April 1 marked the end of an era on McNeil Island, when it closed the doors for good to the prison that operated there for over 130 years.
Located on the South Puget Sound West of Steilacoom, the McNeil Island Corrections Center was known historically as the “prison without walls”—with miles of frigid water preventing inmates from escaping the island.
When the facility opened in 1875, it was the first federal prison in the territory that would become Washington state.
According to www.doc.wa.gov, McNeil was the last island prison left in the United States, and the oldest detention facility in the Northwest. McNeil Island was owned federally until the the early 1980s, when the Federal Bureau of Prisons deemed it too expensive to maintain. The island was then deeded to Washington state, and has operated under state government since.
The Washington Department of Corrections announced its decision to close the McNeil Island Corrections Center last November, in response to a $4 billion state budget cut.
Operating a prison on a remote island requires substantial extra expenses, including running electricity from the mainland and running ferries to and from the island for employee commute and transporting resources. Closing the McNeil Island facility will save taxpayers $8 million per year, according to cnn.com.
At its maximum capacity, the prison had around 1,200 inmates. Before it closed last week, the remaining inmates were transferred to other facilities around the state. A separate center for civilly-committed sex offenders remains on the island, but it is yet to be determined whether it will be able to continue operating without the support of the prison’s facilities.

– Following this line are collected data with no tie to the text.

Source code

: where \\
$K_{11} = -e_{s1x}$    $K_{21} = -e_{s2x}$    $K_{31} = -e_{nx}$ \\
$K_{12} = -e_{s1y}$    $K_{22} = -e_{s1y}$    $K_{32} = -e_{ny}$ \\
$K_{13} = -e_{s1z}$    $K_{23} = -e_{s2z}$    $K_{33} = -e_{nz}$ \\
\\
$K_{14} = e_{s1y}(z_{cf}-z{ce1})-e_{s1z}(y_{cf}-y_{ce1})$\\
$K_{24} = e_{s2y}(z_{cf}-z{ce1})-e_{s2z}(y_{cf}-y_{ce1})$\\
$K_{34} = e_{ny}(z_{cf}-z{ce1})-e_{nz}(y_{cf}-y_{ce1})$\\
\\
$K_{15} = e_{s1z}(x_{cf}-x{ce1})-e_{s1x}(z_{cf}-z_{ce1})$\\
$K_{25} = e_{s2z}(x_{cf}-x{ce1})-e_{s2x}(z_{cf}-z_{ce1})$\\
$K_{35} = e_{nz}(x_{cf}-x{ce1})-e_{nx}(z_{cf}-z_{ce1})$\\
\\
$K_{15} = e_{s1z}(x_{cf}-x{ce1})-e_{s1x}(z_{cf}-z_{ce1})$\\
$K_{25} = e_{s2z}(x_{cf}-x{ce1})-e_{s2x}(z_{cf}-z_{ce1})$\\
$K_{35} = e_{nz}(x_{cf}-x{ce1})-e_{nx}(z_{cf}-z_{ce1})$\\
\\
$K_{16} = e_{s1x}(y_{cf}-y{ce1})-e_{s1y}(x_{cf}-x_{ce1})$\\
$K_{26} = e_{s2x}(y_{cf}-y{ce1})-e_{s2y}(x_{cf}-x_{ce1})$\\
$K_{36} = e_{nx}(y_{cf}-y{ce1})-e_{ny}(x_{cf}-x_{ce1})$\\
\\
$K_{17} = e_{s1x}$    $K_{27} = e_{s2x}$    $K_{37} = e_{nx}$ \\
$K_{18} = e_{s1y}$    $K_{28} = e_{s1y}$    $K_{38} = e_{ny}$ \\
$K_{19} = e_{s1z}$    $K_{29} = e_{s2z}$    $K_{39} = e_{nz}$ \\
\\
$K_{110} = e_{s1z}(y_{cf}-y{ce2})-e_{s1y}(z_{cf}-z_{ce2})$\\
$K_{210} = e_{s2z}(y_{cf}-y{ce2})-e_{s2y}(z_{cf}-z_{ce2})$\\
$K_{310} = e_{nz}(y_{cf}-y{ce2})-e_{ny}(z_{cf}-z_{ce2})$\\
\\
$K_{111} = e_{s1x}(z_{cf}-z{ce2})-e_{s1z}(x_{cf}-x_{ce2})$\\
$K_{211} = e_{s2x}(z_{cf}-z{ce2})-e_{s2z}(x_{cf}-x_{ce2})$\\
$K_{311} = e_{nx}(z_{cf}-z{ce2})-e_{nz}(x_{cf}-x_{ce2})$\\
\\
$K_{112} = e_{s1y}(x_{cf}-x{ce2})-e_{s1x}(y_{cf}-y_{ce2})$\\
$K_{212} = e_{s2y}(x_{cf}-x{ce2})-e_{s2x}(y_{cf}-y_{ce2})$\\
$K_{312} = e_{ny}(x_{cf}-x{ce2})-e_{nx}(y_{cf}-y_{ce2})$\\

For employees and their families, who made their homes on McNeil Island, the closure of the prison will also be the end of the distinct community they had come to know there.
“It was an amazing place to grow up,” Marta Palmquist-Cady, who spent the early years of her childhood living on McNeil, said. Palmquist-Cady’s father was the supervisor of education for the federal bureau, employed at the McNeil Island Corrections Center until it became a state prison in 1981.
She described a small-town feel among the island’s 50 or so households, all of which belonged to employees of the prison and their families, and the sense of community. Also part of that community, she said, were the inmates who worked outside of the prison, driving buses, rigging boats and working on the farms. She also remembers the natural beauty of the island, where the Department of Fish and Wildlife has been doing work for many years. Much of the island’s seven square miles is currently home to a wildlife reserve.
“I’m sad that it’s closing, of course,” Palmquist-Cady said. “It was really a wonderful place to live.”
McNeil Island hosted a reunion last month for those who had lived and worked there in the past. Now that the island is no longer in use by the Department of Corrections, former residents wonder what the future will have in store for McNeil.
While there have been discussions of opening a historical museum or designating the land to wildlife reserves, for the time being McNeil Island will most likely remain inaccessible for public use.